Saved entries
= = =
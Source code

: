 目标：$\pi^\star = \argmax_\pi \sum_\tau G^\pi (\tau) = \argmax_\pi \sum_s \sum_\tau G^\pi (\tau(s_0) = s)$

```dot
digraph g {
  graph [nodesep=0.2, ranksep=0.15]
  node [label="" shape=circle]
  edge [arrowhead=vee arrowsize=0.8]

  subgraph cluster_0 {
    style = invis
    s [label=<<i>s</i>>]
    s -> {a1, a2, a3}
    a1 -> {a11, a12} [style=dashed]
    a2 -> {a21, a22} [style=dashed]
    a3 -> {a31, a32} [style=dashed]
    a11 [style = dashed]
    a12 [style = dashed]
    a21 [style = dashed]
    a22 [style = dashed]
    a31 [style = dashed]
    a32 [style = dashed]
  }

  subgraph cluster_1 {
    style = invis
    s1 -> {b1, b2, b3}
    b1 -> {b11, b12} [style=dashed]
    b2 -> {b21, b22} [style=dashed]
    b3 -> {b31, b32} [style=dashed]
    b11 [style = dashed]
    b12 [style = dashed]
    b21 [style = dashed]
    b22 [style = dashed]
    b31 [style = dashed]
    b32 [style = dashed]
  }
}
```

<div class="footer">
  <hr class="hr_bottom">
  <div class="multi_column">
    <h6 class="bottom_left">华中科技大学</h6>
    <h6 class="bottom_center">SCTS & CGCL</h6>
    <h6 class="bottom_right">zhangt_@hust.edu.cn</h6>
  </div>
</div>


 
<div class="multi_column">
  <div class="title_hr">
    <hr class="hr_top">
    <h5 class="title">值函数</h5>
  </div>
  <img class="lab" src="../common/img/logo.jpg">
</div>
= = =
• [What you will do] Return, from the data, each line that has the word "subgraph" in it.

• [Expected answer]
  subgraph cluster_0 {
  subgraph cluster_1 {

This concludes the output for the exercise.